→ What to work on: All of the entries below should be copied exactly as they appear.

→ Dataset records:
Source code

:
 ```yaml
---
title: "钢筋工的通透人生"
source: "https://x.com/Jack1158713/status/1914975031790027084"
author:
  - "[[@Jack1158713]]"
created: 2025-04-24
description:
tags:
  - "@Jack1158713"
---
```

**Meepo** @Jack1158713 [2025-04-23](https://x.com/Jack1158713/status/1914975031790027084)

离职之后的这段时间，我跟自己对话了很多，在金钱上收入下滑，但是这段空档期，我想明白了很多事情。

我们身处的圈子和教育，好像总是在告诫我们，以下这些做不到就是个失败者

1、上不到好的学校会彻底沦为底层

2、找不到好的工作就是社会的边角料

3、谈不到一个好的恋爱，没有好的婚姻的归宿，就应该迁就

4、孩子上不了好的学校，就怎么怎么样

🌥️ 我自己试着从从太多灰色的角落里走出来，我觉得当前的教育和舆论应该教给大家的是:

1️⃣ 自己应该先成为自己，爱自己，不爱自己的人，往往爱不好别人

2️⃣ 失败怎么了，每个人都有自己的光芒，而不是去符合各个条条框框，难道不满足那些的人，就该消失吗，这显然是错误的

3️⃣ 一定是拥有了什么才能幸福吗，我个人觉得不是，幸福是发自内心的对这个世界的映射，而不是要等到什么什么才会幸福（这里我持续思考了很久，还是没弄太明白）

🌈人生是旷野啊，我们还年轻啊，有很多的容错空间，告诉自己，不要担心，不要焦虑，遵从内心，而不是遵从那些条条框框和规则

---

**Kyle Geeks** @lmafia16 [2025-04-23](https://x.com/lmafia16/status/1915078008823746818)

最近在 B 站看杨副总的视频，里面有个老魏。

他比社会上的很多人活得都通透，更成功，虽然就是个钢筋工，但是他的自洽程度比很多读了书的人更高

→ Exercise solution:
Source code

:
 ```yaml
---
title: "钢筋工的通透人生"
source: "https://x.com/Jack1158713/status/1914975031790027084"
author:
  - "[[@Jack1158713]]"
created: 2025-04-24
description:
tags:
  - "@Jack1158713"
---
```

**Meepo** @Jack1158713 [2025-04-23](https://x.com/Jack1158713/status/1914975031790027084)

离职之后的这段时间，我跟自己对话了很多，在金钱上收入下滑，但是这段空档期，我想明白了很多事情。

我们身处的圈子和教育，好像总是在告诫我们，以下这些做不到就是个失败者

1、上不到好的学校会彻底沦为底层

2、找不到好的工作就是社会的边角料

3、谈不到一个好的恋爱，没有好的婚姻的归宿，就应该迁就

4、孩子上不了好的学校，就怎么怎么样

🌥️ 我自己试着从从太多灰色的角落里走出来，我觉得当前的教育和舆论应该教给大家的是:

1️⃣ 自己应该先成为自己，爱自己，不爱自己的人，往往爱不好别人

2️⃣ 失败怎么了，每个人都有自己的光芒，而不是去符合各个条条框框，难道不满足那些的人，就该消失吗，这显然是错误的

3️⃣ 一定是拥有了什么才能幸福吗，我个人觉得不是，幸福是发自内心的对这个世界的映射，而不是要等到什么什么才会幸福（这里我持续思考了很久，还是没弄太明白）

🌈人生是旷野啊，我们还年轻啊，有很多的容错空间，告诉自己，不要担心，不要焦虑，遵从内心，而不是遵从那些条条框框和规则

---

**Kyle Geeks** @lmafia16 [2025-04-23](https://x.com/lmafia16/status/1915078008823746818)

最近在 B 站看杨副总的视频，里面有个老魏。

他比社会上的很多人活得都通透，更成功，虽然就是个钢筋工，但是他的自洽程度比很多读了书的人更高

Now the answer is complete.